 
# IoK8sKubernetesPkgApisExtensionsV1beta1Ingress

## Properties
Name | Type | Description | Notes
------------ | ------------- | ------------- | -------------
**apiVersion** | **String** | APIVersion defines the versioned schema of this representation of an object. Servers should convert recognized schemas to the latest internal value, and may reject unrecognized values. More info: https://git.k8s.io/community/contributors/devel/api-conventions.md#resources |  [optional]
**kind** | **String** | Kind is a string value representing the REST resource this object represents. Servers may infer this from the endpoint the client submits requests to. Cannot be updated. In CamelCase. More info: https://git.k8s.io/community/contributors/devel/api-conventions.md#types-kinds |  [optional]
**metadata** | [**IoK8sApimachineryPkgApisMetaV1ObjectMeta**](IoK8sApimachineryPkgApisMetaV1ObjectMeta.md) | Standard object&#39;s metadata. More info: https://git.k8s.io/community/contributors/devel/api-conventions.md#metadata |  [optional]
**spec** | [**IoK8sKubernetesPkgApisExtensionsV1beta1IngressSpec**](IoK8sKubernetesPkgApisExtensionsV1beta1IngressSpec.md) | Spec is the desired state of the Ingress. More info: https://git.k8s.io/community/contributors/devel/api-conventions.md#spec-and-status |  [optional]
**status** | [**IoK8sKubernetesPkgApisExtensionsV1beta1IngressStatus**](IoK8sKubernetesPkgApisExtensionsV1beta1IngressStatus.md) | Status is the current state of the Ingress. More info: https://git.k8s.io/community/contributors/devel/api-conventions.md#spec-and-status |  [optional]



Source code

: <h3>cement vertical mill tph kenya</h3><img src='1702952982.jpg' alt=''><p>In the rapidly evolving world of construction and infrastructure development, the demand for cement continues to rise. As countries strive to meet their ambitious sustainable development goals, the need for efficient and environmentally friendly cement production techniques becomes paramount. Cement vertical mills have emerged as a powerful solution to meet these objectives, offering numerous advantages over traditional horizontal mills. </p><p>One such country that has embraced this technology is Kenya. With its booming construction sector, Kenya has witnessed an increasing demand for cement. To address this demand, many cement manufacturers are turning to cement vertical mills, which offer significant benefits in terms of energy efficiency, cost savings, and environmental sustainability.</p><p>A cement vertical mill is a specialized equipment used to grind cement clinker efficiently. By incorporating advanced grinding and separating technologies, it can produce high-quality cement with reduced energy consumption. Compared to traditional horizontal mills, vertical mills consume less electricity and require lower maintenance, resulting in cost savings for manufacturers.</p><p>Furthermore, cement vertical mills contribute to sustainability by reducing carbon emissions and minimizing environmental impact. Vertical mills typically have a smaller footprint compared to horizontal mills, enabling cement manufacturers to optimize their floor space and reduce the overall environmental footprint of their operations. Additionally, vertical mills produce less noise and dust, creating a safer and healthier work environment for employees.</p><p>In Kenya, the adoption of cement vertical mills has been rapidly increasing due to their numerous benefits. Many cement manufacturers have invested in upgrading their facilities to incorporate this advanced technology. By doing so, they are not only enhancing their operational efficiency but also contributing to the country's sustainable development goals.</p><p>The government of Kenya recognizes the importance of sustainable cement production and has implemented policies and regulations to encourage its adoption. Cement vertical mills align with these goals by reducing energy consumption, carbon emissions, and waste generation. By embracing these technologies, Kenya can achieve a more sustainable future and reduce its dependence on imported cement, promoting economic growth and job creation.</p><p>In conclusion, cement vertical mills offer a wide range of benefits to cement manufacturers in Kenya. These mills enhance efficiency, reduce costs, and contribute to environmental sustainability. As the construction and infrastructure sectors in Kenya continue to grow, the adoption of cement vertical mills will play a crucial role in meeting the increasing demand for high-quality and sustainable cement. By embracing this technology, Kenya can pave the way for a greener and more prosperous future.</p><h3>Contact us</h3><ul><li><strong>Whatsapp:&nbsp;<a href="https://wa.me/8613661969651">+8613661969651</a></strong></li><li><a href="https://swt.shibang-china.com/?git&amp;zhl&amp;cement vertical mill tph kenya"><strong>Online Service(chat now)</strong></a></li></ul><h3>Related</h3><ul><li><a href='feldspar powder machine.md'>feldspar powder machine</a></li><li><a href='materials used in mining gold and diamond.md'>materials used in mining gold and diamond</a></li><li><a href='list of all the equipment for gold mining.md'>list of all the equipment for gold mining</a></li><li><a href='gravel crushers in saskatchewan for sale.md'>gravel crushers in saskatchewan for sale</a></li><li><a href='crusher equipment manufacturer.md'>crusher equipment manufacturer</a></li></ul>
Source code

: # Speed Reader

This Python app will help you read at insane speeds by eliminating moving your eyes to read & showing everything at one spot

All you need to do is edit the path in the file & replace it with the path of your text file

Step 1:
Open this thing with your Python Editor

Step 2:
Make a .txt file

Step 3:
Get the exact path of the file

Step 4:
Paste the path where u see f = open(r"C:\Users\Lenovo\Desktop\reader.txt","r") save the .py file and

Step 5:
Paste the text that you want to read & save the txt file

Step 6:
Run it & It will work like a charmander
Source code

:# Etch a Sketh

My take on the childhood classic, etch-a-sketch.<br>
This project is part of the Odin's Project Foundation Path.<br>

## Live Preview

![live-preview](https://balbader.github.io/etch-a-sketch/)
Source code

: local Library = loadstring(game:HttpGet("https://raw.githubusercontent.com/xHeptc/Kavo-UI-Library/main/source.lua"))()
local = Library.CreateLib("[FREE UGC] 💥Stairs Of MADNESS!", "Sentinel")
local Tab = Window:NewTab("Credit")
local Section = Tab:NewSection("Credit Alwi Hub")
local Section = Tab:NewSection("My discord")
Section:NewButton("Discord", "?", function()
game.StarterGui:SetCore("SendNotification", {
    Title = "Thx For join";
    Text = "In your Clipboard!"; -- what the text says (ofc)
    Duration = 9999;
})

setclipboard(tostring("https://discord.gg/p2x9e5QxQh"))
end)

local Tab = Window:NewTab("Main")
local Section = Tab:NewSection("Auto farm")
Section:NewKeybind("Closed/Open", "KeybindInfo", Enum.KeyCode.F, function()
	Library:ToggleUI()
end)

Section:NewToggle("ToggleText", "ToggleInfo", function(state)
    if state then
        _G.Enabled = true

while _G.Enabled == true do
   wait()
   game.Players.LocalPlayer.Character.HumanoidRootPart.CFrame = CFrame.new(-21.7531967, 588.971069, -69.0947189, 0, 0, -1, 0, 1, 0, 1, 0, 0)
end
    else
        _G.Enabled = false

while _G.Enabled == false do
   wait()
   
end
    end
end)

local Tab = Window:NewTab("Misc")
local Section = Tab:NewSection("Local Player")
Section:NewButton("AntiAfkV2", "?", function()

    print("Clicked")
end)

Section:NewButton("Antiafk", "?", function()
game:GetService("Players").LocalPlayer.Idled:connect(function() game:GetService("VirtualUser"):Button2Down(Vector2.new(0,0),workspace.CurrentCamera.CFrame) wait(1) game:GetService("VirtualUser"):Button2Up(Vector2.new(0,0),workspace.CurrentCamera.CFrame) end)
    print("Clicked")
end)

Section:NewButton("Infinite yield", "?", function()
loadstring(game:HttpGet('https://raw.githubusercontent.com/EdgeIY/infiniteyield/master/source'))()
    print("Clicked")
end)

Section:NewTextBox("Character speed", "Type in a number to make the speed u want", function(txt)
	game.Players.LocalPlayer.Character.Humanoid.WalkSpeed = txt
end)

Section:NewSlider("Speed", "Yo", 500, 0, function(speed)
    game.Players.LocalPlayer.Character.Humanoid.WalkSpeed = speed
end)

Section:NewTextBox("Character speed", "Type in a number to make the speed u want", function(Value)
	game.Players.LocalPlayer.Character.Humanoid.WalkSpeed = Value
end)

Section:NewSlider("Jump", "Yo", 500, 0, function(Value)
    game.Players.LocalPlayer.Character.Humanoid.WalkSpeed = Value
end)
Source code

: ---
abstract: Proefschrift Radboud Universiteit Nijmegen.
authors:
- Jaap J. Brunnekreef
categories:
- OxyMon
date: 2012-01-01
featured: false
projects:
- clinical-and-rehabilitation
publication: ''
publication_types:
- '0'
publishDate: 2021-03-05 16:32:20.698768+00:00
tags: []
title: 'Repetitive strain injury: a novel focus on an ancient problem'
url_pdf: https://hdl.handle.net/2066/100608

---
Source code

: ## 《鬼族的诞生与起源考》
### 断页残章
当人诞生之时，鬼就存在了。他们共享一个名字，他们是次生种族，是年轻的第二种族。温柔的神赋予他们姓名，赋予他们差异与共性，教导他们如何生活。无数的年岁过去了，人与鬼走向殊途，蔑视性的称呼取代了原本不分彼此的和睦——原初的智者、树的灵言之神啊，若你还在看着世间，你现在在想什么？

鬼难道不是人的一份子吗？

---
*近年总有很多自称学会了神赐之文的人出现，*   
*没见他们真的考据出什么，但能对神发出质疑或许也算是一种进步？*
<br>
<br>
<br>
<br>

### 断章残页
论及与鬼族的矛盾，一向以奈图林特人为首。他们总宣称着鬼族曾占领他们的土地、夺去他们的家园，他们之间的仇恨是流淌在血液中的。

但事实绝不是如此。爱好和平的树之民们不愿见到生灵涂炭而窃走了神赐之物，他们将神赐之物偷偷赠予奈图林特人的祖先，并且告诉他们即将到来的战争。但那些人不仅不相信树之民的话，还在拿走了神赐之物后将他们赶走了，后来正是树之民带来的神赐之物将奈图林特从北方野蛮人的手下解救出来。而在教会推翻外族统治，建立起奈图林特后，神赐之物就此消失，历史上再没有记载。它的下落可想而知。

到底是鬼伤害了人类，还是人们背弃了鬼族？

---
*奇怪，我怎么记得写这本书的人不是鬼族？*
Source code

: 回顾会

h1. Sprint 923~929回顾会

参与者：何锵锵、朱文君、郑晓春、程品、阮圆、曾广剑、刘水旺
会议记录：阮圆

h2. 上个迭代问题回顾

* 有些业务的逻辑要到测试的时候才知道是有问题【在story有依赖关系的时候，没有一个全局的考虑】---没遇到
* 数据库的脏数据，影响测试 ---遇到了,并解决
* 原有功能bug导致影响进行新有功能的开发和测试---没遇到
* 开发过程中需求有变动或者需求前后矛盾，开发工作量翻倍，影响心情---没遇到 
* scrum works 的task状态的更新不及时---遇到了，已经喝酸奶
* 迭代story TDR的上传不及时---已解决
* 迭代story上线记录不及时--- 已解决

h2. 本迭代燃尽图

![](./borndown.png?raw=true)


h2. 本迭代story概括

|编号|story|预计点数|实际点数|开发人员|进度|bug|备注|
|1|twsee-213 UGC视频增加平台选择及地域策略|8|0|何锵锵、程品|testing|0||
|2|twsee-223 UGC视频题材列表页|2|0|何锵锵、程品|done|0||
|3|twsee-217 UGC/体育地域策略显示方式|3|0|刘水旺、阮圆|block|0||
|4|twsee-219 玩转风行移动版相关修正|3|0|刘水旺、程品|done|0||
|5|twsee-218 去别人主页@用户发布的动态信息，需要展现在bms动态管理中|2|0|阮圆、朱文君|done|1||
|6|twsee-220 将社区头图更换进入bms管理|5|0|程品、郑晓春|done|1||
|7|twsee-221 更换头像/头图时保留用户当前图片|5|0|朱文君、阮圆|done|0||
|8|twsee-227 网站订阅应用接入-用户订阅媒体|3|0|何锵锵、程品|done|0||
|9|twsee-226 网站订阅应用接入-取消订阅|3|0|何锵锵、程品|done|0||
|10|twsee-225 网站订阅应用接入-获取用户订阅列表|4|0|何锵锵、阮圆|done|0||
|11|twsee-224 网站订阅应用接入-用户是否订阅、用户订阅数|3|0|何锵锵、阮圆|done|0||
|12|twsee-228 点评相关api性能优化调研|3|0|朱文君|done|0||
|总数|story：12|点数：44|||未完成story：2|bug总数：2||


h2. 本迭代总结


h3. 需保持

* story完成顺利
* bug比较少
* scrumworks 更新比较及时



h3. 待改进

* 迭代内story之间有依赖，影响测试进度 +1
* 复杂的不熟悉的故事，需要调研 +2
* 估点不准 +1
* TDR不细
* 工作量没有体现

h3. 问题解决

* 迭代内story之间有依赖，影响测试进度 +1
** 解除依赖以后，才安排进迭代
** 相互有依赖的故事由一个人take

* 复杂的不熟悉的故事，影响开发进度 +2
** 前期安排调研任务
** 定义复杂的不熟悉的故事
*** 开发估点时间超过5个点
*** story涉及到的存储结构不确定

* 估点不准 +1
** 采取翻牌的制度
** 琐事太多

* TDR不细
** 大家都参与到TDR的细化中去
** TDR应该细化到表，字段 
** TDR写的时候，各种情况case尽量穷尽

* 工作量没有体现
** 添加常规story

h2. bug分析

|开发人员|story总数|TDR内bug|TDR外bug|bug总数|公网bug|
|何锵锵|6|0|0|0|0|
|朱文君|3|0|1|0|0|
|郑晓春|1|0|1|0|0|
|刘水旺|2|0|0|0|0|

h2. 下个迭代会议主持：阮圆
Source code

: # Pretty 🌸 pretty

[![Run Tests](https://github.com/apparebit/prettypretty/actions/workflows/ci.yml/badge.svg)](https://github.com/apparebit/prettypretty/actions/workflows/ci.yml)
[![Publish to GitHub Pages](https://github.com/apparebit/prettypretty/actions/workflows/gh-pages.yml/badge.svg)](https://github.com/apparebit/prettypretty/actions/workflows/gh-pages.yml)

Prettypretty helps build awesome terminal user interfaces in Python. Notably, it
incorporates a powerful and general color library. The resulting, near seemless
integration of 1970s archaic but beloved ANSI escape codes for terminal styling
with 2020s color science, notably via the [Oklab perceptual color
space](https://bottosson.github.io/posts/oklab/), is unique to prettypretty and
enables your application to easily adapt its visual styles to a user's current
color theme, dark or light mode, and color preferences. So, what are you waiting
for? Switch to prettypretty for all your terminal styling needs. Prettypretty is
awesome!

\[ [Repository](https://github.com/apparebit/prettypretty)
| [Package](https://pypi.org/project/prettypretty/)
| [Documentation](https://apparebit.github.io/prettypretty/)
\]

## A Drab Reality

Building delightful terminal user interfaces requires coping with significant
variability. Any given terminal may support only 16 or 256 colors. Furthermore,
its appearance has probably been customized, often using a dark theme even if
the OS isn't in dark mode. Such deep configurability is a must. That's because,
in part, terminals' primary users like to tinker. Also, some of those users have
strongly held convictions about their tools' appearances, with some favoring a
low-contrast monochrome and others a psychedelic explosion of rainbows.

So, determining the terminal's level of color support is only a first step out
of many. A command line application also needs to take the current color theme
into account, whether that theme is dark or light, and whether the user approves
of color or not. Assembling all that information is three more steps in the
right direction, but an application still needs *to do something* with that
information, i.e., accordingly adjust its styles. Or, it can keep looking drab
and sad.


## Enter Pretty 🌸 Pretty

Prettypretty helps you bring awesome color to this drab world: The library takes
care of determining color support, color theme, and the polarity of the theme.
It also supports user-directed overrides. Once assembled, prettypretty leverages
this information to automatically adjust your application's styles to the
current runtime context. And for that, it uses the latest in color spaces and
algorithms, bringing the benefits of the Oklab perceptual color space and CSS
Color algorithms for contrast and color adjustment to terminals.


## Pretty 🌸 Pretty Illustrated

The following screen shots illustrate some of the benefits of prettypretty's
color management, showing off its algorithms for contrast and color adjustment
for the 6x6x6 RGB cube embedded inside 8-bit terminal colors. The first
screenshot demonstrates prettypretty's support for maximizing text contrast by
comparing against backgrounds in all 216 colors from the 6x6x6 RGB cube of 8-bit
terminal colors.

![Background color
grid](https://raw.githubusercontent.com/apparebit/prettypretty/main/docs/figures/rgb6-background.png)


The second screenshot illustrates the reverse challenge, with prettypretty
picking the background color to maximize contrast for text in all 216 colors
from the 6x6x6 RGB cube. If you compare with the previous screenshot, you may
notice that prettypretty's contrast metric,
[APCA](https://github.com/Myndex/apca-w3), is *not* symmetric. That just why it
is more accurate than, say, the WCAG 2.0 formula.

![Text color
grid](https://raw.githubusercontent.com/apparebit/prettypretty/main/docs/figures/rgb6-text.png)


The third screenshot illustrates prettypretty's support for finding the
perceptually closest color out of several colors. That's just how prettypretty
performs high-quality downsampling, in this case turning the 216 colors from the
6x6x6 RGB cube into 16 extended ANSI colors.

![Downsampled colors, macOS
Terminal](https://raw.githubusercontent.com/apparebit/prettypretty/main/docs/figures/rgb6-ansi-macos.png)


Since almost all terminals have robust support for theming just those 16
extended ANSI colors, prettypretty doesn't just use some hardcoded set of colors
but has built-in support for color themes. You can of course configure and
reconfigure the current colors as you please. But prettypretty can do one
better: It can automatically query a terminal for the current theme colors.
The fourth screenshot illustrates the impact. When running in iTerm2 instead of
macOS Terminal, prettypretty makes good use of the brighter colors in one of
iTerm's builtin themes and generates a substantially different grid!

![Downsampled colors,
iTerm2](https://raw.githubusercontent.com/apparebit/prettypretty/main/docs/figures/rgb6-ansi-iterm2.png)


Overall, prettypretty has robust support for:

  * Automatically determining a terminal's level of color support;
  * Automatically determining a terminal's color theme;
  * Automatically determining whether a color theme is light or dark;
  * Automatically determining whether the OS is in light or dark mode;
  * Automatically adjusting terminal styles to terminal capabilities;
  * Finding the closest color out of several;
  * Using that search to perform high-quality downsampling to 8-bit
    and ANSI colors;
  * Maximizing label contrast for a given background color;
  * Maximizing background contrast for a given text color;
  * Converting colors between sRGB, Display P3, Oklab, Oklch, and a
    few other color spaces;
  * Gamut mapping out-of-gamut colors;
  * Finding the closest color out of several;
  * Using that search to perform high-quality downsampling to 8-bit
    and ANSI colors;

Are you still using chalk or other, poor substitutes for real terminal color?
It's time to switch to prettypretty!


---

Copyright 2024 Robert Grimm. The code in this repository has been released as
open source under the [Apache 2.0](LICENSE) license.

### [What is expected]
Every line that holds the string "level" must be copied from the records above.

### [Reply]
So, determining the terminal's level of color support is only a first step out
  * Automatically determining a terminal's level of color support;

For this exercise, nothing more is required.